I, FRANKENSTEIN picks up where Mary Shelley left off, with the the doctor (Aden Young, SNIPER) dying in the Arctic trying to kill the creature (Aaron Eckhart, PAYCHECK). Then it skips ahead to the current day, and there is much evidence* to support that if Shelley had lived 163 years longer she would’ve continued the story in the same way: with “the modern Prometheus” as an immortal who wears cool fingerless gloves and a hoodie under a jacket and is good at fighting and has two magic batons because he’s at the center of an ancient war between demons and gargoyles. *[citation needed]
It takes place in the great city of Greenscreensboro, where it’s always night and swarms of CGI flying guys sweep down and fight mobs of fast running demons – basically just dudes with monster heads who wear leather jackets and do martial arts (fight coordinator: Ray Anthony, SON OF THE MASK). I think this is supposed to be a “the world you live in is just a sugar-coated topping” type secret war situation, but there seem to be almost no regular people in the city to ever witness anything, or to wonder why there’s a gargantuan cathedral with a non-Christian symbol on top towering over the city with guys dressed like extras from 300 constantly going in and out.
The Queen of the Gargoyles (Miranda Otto, HUMAN NATURE) names the monster Adam and offers him her protection, but he’s a loner, so he takes off. Centuries later, some “electro-physiologists” get ahold of Dr. Frankenstein’s diary, so Adam goes in and gets it and then jumps through a window. One major human character is the scientist Terra Wade (Yvonne Strahovski, KILLER ELITE) who doesn’t realize she’s working for demons (or that they exist) until she starts helping Adam Frankenstein try to get the book.
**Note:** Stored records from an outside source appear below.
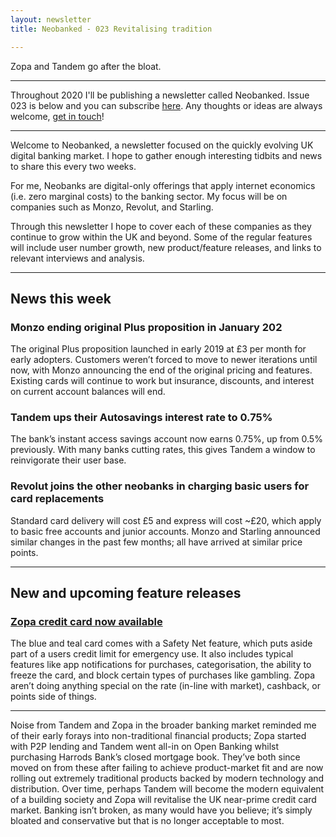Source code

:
 ```yaml
---
layout: newsletter
title: Neobanked - 023 Revitalising tradition

---
```


Zopa and Tandem go after the bloat.

---

Throughout 2020 I'll be publishing a newsletter called Neobanked. Issue 023 is below and you can subscribe [here](https://neobanked.substack.com). Any thoughts or ideas are always welcome, [get in touch](murdo.connochie@gmail.com)!

---

Welcome to Neobanked, a newsletter focused on the quickly evolving UK digital banking market. I hope to gather enough interesting tidbits and news to share this every two weeks.

For me, Neobanks are digital-only offerings that apply internet economics (i.e. zero marginal costs) to the banking sector. My focus will be on companies such as Monzo, Revolut, and Starling. 

Through this newsletter I hope to cover each of these companies as they continue to grow within the UK and beyond. Some of the regular features will include user number growth, new product/feature releases, and links to relevant interviews and analysis.

---

## News this week

### Monzo ending original Plus proposition in January 202
The original Plus proposition launched in early 2019 at £3 per month for early adopters. Customers weren’t forced to move to newer iterations until now, with Monzo announcing the end of the original pricing and features. Existing cards will continue to work but insurance, discounts, and interest on current account balances will end.

### Tandem ups their Autosavings interest rate to 0.75%
The bank’s instant access savings account now earns 0.75%, up from 0.5% previously. With many banks cutting rates, this gives Tandem a window to reinvigorate their user base.

### Revolut joins the other neobanks in charging basic users for card replacements
Standard card delivery will cost £5 and express will cost ~£20, which apply to basic free accounts and junior accounts. Monzo and Starling announced similar changes in the past few months; all have arrived at similar price points.

---

## New and upcoming feature releases

### [Zopa credit card now available](https://www.altfi.com/article/7204_zopas-long-awaited-credit-card-is-here)
The blue and teal card comes with a Safety Net feature, which puts aside part of a users credit limit for emergency use. It also includes typical features like app notifications for purchases, categorisation, the ability to freeze the card, and block certain types of purchases like gambling. Zopa aren’t doing anything special on the rate (in-line with market), cashback, or points side of things.

---

Noise from Tandem and Zopa in the broader banking market reminded me of their early forays into non-traditional financial products; Zopa started with P2P lending and Tandem went all-in on Open Banking whilst purchasing Harrods Bank’s closed mortgage book. They’ve both since moved on from these after failing to achieve product-market fit and are now rolling out extremely traditional products backed by modern technology and distribution. Over time, perhaps Tandem will become the modern equivalent of a building society and Zopa will revitalise the UK near-prime credit card market. Banking isn’t broken, as many would have you believe; it’s simply bloated and conservative but that is no longer acceptable to most.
Bill Nighy (VALKYRIE) plays a billionaire who’s actually the demon prince Naberius. Jai Courtney (A GOOD DAY TO DIE HARD) plays a gargoyle commander named Gideon. So you pretty much have the full range of acting there. (Just kidding. I kinda like Jai Courtney. He just has ended up in some bad movies.)
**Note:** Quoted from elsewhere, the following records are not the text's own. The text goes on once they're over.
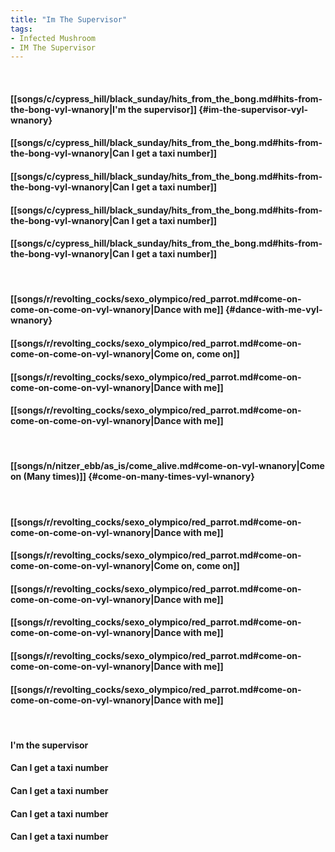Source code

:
 ```yaml
---
title: "Im The Supervisor"
tags:
- Infected Mushroom
- IM The Supervisor
---
```

&nbsp;
#### [[songs/c/cypress_hill/black_sunday/hits_from_the_bong.md#hits-from-the-bong-vyl-wnanory|I'm the supervisor]] {#im-the-supervisor-vyl-wnanory}
#### [[songs/c/cypress_hill/black_sunday/hits_from_the_bong.md#hits-from-the-bong-vyl-wnanory|Can I get a taxi number]]
#### [[songs/c/cypress_hill/black_sunday/hits_from_the_bong.md#hits-from-the-bong-vyl-wnanory|Can I get a taxi number]]
#### [[songs/c/cypress_hill/black_sunday/hits_from_the_bong.md#hits-from-the-bong-vyl-wnanory|Can I get a taxi number]]
#### [[songs/c/cypress_hill/black_sunday/hits_from_the_bong.md#hits-from-the-bong-vyl-wnanory|Can I get a taxi number]]
&nbsp;
#### [[songs/r/revolting_cocks/sexo_olympico/red_parrot.md#come-on-come-on-come-on-vyl-wnanory|Dance with me]] {#dance-with-me-vyl-wnanory}
#### [[songs/r/revolting_cocks/sexo_olympico/red_parrot.md#come-on-come-on-come-on-vyl-wnanory|Come on, come on]]
#### [[songs/r/revolting_cocks/sexo_olympico/red_parrot.md#come-on-come-on-come-on-vyl-wnanory|Dance with me]]
#### [[songs/r/revolting_cocks/sexo_olympico/red_parrot.md#come-on-come-on-come-on-vyl-wnanory|Dance with me]]
&nbsp;
#### [[songs/n/nitzer_ebb/as_is/come_alive.md#come-on-vyl-wnanory|Come on (Many times)]] {#come-on-many-times-vyl-wnanory}
&nbsp;
#### [[songs/r/revolting_cocks/sexo_olympico/red_parrot.md#come-on-come-on-come-on-vyl-wnanory|Dance with me]]
#### [[songs/r/revolting_cocks/sexo_olympico/red_parrot.md#come-on-come-on-come-on-vyl-wnanory|Come on, come on]]
#### [[songs/r/revolting_cocks/sexo_olympico/red_parrot.md#come-on-come-on-come-on-vyl-wnanory|Dance with me]]
#### [[songs/r/revolting_cocks/sexo_olympico/red_parrot.md#come-on-come-on-come-on-vyl-wnanory|Dance with me]]
#### [[songs/r/revolting_cocks/sexo_olympico/red_parrot.md#come-on-come-on-come-on-vyl-wnanory|Dance with me]]
#### [[songs/r/revolting_cocks/sexo_olympico/red_parrot.md#come-on-come-on-come-on-vyl-wnanory|Dance with me]]
&nbsp;
#### I'm the supervisor
#### Can I get a taxi number
#### Can I get a taxi number
#### Can I get a taxi number
#### Can I get a taxi number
With all its generic digital slickness I assumed this would be from some director of commercials, but actually it’s Stuart Beatty, writer of COLLATERAL and PIRATES OF THE CARIBBEAN. His screenplay is “story by” and “based on the graphic novel by” Kevin Grievoux, the actor who plays the deep-voiced demon bodyguard and created the UNDERWORLD series. He seems to be a big nerd for mixing together obvious fantasy/role playing type tropes into generic movie stew. It has the artificial metropolis of THE CROW (and UNDERWORLD) plus the fakey animated monster battles of VAN HELSING with the monarchic warring monster races of UNDERWORLD (but with swords) and the acrobatic monster fights of Buffy the Vampire Slayer or BLADE and then the discovery of an enormous machine of hanging corpses very similar to the battery machine in THE MATRIX. This is the demonic scheme: to create an army of Frankensteins to be possessed by demons (?). Anyway, this part offers my favorite laugh-out-loud ludicrous detail: each of the thousands of bodies are in a steam punk type container affixed with a digital readout: 1% REANIMATION.
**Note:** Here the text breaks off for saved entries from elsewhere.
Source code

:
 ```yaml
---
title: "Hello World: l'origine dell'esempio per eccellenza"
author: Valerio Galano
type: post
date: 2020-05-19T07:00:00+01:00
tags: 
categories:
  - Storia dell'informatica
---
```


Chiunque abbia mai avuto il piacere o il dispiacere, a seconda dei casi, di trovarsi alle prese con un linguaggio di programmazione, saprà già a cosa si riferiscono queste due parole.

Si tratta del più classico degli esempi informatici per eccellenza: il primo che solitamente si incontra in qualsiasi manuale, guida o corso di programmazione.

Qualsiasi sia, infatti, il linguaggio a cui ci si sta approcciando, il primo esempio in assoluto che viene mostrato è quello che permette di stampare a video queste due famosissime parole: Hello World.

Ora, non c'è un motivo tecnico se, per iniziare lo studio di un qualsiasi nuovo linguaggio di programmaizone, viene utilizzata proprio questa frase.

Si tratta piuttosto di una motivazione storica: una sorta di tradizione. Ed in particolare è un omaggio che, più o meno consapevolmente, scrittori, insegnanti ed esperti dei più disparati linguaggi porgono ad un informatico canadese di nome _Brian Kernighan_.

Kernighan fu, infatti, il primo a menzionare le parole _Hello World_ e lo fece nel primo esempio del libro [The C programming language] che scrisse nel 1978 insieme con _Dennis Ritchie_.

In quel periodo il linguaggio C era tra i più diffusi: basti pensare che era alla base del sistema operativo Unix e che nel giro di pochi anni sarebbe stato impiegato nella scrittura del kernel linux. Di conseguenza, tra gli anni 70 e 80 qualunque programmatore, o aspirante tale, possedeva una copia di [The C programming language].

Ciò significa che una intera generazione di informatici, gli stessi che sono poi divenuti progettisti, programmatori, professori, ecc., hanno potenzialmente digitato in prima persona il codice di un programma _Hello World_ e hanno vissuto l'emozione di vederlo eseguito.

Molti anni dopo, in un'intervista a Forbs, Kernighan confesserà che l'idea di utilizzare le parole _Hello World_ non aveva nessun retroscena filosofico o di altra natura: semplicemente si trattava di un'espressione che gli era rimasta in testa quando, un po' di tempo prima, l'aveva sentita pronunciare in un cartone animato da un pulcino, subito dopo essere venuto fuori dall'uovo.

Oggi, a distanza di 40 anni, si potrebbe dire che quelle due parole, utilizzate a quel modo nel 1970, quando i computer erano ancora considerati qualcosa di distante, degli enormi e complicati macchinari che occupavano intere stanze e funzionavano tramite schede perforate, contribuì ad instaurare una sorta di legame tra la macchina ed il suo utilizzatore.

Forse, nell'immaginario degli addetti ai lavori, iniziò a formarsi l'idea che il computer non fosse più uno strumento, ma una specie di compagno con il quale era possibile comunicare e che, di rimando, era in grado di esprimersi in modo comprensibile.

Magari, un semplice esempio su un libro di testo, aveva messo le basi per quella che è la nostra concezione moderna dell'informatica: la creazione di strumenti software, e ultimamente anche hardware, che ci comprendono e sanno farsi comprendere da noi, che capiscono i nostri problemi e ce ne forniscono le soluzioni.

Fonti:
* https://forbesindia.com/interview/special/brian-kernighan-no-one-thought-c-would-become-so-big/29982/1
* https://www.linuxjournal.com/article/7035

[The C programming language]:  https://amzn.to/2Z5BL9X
According to Wikipedia, “Eckhart and Otto trained for three months with martial arts experts Ron Balicki and Diana Lee Inosanto in the Filipino martial art of Kali for their fight scenes.” It shouldn’t seem this goofy to see respectable supporting actor Eckhart as an action hero. He’s handsome, and in good shape (he goes shirtless and has ridiculous abs), but slow-motion-jumping-Frankenstein seems so beneath him. This isn’t doing him any more favors than JONAH HEX did for James Brolin. Actually, less. Brolin was pretty cool in that one, you could see the potential, but not with this one. Maybe if it wasn’t such a corny idea then Eckhart’s big starring vehicle would’ve changed how we look at him. I don’t know. I don’t know everything. I haven’t read Frankenstein’s journal.
The title is funny to me because onscreen it doesn’t have a comma in it. It’s like “You Jane, I Frankenstein.” Your other complaint is actually a topic of the movie: he has to come to terms with being called Frankenstein, the name of his “father,” who he killed. And yes, I do believe he says the title out loud at the very end. You’ll get a kick out of it.
I don’t think there’s much in I, FRANKENSTEIN that I enjoyed in the spirit it was intended, but at times it’s a pretty funny stupid movie.
Signed,
I, VERN
April 4th, 2017 at 11:54 am
*pushes up glasses*
Um.. ACTUALLY movie it SHOULD be called I, FRANKENSTEIN’S MONSTER.